> [WHAT IS EXPECTED]: Only one stretch of the data below is needed. Output the lines from the one with "Number of MCMC" up to and including the one with "list of mutations", exactly as they stand.

> [SOURCE MATERIAL]:
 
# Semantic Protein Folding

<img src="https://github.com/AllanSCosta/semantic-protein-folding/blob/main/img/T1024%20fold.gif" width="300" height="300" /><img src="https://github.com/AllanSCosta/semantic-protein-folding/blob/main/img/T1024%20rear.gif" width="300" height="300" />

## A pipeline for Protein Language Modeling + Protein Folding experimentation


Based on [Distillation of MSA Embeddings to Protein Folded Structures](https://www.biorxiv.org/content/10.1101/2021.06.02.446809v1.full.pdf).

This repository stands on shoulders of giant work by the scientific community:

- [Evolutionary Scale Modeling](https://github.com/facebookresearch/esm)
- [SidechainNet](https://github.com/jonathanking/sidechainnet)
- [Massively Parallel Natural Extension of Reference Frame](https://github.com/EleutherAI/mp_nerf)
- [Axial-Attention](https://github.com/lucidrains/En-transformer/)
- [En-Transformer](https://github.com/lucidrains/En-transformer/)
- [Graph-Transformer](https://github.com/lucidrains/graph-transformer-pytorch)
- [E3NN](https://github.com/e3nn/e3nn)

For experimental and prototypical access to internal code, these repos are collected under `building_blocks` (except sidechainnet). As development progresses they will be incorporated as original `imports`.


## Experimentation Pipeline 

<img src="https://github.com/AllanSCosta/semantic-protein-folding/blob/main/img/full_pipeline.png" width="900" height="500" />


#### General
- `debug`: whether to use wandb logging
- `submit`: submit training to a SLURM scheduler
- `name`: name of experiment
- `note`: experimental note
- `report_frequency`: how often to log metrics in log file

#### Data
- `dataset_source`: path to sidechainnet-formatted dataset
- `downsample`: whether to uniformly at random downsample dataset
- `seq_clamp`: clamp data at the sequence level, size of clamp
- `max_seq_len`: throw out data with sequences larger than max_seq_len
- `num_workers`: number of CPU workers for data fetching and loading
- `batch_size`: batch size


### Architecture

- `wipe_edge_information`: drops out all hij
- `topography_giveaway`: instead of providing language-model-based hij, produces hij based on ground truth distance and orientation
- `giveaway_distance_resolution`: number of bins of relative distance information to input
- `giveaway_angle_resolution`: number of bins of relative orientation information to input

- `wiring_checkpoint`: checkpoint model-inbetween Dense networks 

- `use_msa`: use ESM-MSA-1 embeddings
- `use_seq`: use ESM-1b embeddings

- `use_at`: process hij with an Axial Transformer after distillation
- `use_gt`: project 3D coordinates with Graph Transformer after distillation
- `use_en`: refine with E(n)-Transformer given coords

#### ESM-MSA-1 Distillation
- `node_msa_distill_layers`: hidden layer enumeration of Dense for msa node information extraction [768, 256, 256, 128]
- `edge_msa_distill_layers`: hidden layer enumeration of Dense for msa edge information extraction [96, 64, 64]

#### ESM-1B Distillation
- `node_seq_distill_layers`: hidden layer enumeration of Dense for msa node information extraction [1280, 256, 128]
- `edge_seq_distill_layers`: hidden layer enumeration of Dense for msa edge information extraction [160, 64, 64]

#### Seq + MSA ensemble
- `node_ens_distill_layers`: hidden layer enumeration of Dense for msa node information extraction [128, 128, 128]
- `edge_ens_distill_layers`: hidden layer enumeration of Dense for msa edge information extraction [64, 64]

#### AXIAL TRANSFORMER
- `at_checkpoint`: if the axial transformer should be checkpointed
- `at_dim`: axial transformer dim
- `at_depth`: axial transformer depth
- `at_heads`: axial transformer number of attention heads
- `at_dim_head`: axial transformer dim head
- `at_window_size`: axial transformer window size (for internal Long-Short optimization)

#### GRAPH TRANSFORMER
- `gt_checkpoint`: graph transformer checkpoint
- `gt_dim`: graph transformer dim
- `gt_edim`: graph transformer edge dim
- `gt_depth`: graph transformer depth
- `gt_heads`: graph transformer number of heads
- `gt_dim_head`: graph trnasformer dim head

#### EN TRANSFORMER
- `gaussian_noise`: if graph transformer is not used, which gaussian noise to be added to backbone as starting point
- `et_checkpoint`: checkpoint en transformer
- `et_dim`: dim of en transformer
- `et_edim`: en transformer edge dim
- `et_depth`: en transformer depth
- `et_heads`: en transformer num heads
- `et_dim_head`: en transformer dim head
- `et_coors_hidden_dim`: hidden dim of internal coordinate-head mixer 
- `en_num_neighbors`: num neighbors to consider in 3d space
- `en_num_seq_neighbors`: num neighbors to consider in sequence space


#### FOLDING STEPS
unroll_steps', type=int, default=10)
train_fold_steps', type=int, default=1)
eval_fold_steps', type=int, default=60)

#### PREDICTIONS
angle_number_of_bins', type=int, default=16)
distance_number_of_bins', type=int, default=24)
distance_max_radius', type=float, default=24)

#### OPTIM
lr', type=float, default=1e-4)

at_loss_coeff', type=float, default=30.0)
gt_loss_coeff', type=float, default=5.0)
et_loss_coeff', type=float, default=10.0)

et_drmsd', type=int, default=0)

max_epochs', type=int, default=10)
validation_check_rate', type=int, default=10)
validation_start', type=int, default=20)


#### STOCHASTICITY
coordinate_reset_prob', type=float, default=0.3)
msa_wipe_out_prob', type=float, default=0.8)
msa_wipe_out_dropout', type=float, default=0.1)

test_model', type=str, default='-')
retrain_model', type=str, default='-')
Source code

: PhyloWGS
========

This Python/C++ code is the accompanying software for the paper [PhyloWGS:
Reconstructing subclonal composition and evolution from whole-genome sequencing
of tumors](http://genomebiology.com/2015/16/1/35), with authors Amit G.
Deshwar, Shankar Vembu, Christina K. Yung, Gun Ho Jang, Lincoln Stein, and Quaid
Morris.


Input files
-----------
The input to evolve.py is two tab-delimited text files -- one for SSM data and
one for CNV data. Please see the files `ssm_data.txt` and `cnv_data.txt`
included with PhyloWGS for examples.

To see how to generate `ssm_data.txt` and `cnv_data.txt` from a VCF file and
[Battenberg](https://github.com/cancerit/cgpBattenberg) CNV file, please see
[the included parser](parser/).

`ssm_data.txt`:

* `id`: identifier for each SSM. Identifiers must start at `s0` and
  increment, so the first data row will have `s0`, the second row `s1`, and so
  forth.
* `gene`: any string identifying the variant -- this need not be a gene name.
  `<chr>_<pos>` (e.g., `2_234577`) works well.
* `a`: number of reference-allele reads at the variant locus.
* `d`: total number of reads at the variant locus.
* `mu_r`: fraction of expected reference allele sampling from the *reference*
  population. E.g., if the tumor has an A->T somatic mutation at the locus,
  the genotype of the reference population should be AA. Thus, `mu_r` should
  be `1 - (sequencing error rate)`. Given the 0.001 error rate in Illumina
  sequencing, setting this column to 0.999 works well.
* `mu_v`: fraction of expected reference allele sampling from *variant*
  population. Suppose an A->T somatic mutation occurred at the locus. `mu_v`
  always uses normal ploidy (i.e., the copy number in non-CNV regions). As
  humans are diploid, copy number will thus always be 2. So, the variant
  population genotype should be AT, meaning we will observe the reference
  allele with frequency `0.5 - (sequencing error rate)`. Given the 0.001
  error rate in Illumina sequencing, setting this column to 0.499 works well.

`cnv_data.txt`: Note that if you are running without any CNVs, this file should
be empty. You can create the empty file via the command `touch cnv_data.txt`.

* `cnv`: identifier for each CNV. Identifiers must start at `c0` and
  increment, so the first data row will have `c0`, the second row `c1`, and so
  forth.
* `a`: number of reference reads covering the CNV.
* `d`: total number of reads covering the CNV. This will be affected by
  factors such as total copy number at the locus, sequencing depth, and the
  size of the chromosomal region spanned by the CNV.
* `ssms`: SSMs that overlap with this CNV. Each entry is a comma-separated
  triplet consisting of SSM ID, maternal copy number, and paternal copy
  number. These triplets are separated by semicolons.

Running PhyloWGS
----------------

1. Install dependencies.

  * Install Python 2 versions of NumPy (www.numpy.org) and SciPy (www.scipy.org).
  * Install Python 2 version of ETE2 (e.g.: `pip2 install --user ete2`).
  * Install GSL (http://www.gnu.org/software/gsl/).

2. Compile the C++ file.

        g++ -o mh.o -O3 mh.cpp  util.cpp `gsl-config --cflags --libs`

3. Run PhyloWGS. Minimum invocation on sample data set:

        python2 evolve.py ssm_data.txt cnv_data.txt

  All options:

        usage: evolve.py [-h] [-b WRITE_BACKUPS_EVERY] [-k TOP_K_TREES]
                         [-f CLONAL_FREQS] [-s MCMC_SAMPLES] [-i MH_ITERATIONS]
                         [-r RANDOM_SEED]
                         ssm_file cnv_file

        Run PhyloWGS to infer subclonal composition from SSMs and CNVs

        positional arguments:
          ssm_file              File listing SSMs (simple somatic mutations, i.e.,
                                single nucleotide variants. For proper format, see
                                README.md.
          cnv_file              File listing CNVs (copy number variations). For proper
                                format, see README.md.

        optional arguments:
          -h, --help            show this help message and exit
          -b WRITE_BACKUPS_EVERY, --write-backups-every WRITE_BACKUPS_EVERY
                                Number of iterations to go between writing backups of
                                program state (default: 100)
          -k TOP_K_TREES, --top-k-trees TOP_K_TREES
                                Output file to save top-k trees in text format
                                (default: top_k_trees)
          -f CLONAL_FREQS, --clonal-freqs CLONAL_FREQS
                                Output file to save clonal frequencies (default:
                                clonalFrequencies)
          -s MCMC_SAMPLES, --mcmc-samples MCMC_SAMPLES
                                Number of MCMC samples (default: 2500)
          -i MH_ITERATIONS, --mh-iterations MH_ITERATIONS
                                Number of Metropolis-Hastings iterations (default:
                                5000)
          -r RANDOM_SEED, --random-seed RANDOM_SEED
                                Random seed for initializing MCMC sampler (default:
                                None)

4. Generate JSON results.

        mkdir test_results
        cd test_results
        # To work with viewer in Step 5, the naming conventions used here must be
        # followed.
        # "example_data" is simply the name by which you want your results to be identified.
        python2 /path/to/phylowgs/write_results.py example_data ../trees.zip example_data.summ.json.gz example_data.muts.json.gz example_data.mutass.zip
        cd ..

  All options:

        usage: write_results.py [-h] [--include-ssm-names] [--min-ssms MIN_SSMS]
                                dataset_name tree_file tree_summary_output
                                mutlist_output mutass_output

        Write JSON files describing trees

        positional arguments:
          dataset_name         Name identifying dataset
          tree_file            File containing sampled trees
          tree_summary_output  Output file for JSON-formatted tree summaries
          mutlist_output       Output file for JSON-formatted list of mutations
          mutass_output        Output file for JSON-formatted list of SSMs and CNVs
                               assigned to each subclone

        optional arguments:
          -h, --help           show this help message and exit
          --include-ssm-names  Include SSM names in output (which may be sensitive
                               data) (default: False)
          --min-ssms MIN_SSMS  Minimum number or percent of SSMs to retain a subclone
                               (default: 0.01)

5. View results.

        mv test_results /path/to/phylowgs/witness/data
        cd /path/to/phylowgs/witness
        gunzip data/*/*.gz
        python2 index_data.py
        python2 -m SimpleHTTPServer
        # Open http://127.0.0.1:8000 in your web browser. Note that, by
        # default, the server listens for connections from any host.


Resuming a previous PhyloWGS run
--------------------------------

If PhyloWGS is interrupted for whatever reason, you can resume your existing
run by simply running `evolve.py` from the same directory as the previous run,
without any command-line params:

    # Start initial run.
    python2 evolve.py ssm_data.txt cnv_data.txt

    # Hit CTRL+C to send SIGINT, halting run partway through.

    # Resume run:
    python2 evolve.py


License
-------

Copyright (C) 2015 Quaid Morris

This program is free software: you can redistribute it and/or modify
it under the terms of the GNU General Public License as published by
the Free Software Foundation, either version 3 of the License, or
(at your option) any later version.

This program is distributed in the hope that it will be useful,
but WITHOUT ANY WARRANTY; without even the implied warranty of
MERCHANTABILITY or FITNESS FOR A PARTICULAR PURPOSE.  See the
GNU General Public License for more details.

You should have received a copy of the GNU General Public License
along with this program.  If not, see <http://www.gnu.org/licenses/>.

> [ANSWER FOR THE TASK]:
                                Number of MCMC samples (default: 2500)
          -i MH_ITERATIONS, --mh-iterations MH_ITERATIONS
                                Number of Metropolis-Hastings iterations (default:
                                5000)
          -r RANDOM_SEED, --random-seed RANDOM_SEED
                                Random seed for initializing MCMC sampler (default:
                                None)

4. Generate JSON results.

        mkdir test_results
        cd test_results
        # To work with viewer in Step 5, the naming conventions used here must be
        # followed.
        # "example_data" is simply the name by which you want your results to be identified.
        python2 /path/to/phylowgs/write_results.py example_data ../trees.zip example_data.summ.json.gz example_data.muts.json.gz example_data.mutass.zip
        cd ..

  All options:

        usage: write_results.py [-h] [--include-ssm-names] [--min-ssms MIN_SSMS]
                                dataset_name tree_file tree_summary_output
                                mutlist_output mutass_output

        Write JSON files describing trees

        positional arguments:
          dataset_name         Name identifying dataset
          tree_file            File containing sampled trees
          tree_summary_output  Output file for JSON-formatted tree summaries
          mutlist_output       Output file for JSON-formatted list of mutations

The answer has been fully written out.